Today, the outcome appeared extra elusive. Clippety-Clock, the bantling with always the first hand to show up otherwise, was yawning in full glory. Hopscotch, the urchin who always changed his first answer after a debate, had been stone-faced since the beginning of the class. Eenie-weenie, often the last but surest one to venture a guess, had chewed three-fourths of his pencil, but with boredom instead of interest.

Mr. Detre finally threw his hands in exasperation and asked Majime, who in turn, tossed back a weary look and a tired answer. “It doesn’t matter how many waiters or beverages are in question, the number of cups consumed will be in an exponential graph and directly proportional to the number of girls and their chatter-topics.”

Silence and blank faces engulfed the class with more ferocity.
Taking a sharp hint well in his stride, Mr. Detre wiped the board and drew another problem.
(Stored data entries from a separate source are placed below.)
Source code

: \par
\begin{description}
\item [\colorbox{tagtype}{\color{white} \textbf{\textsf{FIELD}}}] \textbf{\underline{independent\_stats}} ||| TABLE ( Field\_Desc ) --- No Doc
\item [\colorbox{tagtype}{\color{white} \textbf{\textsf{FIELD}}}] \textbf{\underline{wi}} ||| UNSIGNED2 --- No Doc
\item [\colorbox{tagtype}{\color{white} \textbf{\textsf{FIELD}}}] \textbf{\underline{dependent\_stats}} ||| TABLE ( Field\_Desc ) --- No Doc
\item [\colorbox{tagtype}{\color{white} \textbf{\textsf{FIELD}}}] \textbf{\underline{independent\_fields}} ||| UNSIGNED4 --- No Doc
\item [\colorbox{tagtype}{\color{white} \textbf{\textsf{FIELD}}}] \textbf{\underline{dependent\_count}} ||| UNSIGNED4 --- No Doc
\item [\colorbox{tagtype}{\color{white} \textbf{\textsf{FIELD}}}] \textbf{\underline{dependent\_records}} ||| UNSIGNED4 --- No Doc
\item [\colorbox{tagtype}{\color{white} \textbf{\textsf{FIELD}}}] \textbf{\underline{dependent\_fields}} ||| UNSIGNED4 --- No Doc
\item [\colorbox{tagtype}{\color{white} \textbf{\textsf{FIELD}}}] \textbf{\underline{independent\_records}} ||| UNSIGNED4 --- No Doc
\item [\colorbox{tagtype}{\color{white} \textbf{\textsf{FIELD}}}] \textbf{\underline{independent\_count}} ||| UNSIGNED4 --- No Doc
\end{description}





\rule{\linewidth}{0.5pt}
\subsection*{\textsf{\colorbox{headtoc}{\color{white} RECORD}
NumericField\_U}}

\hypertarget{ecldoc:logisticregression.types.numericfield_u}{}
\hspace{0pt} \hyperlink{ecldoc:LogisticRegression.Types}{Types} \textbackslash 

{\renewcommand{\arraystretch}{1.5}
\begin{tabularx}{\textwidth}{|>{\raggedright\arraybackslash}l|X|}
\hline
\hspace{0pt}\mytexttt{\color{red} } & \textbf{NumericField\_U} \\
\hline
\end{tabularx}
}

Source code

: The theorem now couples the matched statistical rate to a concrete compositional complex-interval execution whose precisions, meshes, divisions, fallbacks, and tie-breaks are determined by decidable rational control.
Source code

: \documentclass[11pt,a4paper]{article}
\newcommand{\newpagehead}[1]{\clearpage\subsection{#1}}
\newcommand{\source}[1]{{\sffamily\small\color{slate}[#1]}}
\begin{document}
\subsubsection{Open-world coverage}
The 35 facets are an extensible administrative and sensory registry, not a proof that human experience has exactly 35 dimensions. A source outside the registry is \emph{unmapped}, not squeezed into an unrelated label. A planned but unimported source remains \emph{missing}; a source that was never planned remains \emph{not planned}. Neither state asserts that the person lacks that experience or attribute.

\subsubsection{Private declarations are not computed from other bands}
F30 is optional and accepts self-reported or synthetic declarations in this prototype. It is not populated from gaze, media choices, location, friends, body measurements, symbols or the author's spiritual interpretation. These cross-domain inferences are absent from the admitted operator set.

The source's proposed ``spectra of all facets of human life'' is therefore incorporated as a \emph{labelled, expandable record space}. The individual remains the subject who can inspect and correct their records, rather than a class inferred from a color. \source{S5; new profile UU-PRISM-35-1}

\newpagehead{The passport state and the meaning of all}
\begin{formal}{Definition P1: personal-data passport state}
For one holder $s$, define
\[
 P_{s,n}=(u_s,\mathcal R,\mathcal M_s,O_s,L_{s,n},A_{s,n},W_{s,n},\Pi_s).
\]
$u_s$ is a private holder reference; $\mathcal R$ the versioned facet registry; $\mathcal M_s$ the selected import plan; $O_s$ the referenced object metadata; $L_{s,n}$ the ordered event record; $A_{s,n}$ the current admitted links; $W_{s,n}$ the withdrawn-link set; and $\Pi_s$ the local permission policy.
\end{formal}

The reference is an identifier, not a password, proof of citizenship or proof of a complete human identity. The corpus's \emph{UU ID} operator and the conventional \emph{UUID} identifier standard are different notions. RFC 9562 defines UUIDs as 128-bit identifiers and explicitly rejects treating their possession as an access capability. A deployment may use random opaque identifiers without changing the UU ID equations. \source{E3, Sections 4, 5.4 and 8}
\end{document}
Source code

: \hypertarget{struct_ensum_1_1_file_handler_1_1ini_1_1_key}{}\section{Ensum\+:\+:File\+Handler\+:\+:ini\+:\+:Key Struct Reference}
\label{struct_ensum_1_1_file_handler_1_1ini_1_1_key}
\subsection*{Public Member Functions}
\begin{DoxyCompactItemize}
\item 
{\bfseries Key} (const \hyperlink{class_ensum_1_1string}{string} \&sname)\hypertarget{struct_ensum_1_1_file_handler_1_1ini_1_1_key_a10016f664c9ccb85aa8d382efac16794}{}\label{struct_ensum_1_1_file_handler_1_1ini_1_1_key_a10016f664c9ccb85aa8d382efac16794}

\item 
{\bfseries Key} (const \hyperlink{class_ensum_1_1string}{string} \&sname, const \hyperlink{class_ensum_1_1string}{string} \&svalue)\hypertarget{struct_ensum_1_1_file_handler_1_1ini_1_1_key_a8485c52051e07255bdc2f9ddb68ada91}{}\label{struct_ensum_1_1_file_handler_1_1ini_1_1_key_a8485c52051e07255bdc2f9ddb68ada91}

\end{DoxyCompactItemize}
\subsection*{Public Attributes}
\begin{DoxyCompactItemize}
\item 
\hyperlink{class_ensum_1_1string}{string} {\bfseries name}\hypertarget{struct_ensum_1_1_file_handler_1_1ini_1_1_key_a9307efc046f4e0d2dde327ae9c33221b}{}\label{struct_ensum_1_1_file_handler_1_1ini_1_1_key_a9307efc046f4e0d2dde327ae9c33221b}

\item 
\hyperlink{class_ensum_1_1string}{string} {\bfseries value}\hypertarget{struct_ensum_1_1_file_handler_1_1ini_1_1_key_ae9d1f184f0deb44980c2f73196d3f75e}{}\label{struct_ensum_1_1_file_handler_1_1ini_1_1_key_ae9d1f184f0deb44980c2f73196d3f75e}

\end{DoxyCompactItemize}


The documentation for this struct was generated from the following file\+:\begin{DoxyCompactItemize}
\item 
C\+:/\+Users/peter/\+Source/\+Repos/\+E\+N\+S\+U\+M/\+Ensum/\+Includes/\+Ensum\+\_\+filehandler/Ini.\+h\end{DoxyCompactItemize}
“This, my friends, is another café. A free-coffee café where our first player ‘A’ walks in, expecting some respite from the grind all around. He has barely taken a seat with a free cappuccino when another fellow B ensconces himself with a hot Latte and a book. Thankfully, ‘B’ has a strange placard pinned on his tie which says ‘DnD’. ‘A’ and ‘B’ continue sitting in a comfortable silence enjoying the beans, view, the solitude and the mellifluent silence. A few minutes later though, their lovely reverie is broken rather rudely by a guy ‘C’ who doesn’t bother asking politely before he usurps a seat right across A’s couch. As ‘C’ spins on his bar stool, and adjusts the strings of his guitar, ‘A’ mutters a not-so-hushed ‘How Intrusive’. B looks up but continues to devour his book indifferently. Even before ‘A’ can find words to communicate his ire, ‘C’ utters: “I am the one who pays for this free café. I like people to be comfortable, sit around and listen to my own renditions once in a while. I hope you like my first song.”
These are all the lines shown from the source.